I had a fourteen-hour day planned for today. A full day of Tech Elevator, followed by driving out to Dick’s corporate headquarters for a tech talk put on by the sports life-styles retail company. A fourteen-hour Thursday after Monday, Tuesday and Wednesday were each eleven-hour days. Up at 5:30, exercised, meditated, breakfasted, and coffee’ed– I was ready.
I got to Tech Elevator at 7:15 am and worked on my resume for about half an hour. Then I messed with some code from the day before, making it work a little better before turning it in. Then I made a couple adjustments to my Book Rec App and talked a bit with Craig before class started at 9:00.
Tom has made it abundantly clear that what we’re learning now, the MVC model of making web apps, is essential to our understanding of our future jobs. We’re going to be learning about this topic for the next two weeks, but it seems like every word that comes out of Tom’s mouth is as necessary as oxygen. My focus during the three-hour lecture was intense.
After that, representatives from PNC Bank came in for what Tech Elevator calls a “showcase.” A showcase is when a company who wants to hire TE students comes to visit, buys us lunch, and pitches us on what it’s like to work at their company.
I’m already sort of sold on PNC. As it stands (and, admittedly, there’s a lot of game still to play) PNC is probably #1 on my wishlist, followed closely by Dick’s. So, suffice it to say, I paid attention closely and tried to engage with the speakers whom I will one day be interviewing with.
Then the homework.
There was both pair and individual exercises today.
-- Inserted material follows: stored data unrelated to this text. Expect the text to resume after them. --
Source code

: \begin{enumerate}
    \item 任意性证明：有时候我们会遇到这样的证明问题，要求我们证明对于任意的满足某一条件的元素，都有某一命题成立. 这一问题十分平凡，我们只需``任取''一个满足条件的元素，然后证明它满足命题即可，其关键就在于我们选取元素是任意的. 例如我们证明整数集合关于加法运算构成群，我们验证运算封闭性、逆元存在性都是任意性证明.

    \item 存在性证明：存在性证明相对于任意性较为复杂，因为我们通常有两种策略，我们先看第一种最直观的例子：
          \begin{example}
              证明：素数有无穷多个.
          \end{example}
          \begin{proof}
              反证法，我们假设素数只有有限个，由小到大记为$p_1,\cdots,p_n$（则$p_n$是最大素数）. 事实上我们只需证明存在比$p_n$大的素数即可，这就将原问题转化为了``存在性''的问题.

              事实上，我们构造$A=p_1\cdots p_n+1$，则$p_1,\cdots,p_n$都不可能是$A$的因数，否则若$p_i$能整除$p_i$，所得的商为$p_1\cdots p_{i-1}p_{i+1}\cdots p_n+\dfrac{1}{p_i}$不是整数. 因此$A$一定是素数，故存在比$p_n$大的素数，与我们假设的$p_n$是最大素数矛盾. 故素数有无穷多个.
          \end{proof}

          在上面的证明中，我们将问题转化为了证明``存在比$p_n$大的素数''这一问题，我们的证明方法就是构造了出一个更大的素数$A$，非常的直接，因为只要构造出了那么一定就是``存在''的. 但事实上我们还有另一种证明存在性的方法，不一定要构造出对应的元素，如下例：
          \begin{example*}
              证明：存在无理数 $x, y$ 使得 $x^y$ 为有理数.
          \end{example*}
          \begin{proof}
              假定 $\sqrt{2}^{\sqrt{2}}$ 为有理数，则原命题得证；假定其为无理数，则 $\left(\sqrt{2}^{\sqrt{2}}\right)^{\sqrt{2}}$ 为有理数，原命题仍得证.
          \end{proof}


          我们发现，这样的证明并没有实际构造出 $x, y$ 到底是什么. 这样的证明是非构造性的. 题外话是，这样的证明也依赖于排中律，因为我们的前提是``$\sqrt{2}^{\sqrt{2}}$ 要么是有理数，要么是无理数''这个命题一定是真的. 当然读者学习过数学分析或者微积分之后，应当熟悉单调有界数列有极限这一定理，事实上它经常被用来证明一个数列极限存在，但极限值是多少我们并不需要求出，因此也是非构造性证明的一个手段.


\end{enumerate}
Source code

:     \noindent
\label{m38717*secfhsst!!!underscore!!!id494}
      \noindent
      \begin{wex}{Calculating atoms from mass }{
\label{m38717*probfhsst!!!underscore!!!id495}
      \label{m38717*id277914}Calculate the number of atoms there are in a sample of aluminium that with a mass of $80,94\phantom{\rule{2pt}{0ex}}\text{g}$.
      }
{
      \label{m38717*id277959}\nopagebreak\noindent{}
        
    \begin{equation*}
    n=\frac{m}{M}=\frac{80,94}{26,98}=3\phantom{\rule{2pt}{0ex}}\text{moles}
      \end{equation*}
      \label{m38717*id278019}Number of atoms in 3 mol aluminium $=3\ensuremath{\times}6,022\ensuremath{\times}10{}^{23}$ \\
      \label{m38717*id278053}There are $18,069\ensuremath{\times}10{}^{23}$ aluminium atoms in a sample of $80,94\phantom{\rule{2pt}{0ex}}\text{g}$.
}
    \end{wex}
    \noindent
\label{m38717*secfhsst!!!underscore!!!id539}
I was on a team of three (lucky!) but it didn’t matter. We worked on the pair exercises for four solid hours and didn’t finish. We got close, but didn’t finish.
We were supposed to leave for Dick’s at five to make the six o’clock starting time for the tech talk. As the hour ticked nearer, I became more and more concerned about finagling the CSS into its proper form, pushing my brain way past it’s comfort level. I kept pushing and pushing and pushing until my brain was mush. This isn’t the first time I’ve done this. Mush-brain has become quite common over the last two months.
I called my wife right before we were about to leave. My head was spinning with the homework, my eyes pulsing with the stress of staring closely at a screen all day, the hours and hours of focus piled to the ceiling above my skull. As my wife and I talked, I pictured my dining room table with dinner on it, my daughter playing with her Barbies, myself drinking a whiskey as we watched last night’s Survivor together as a family…
I bailed.
Sorry, guys. I’m going home. I’ll try to do the right thing tomorrow.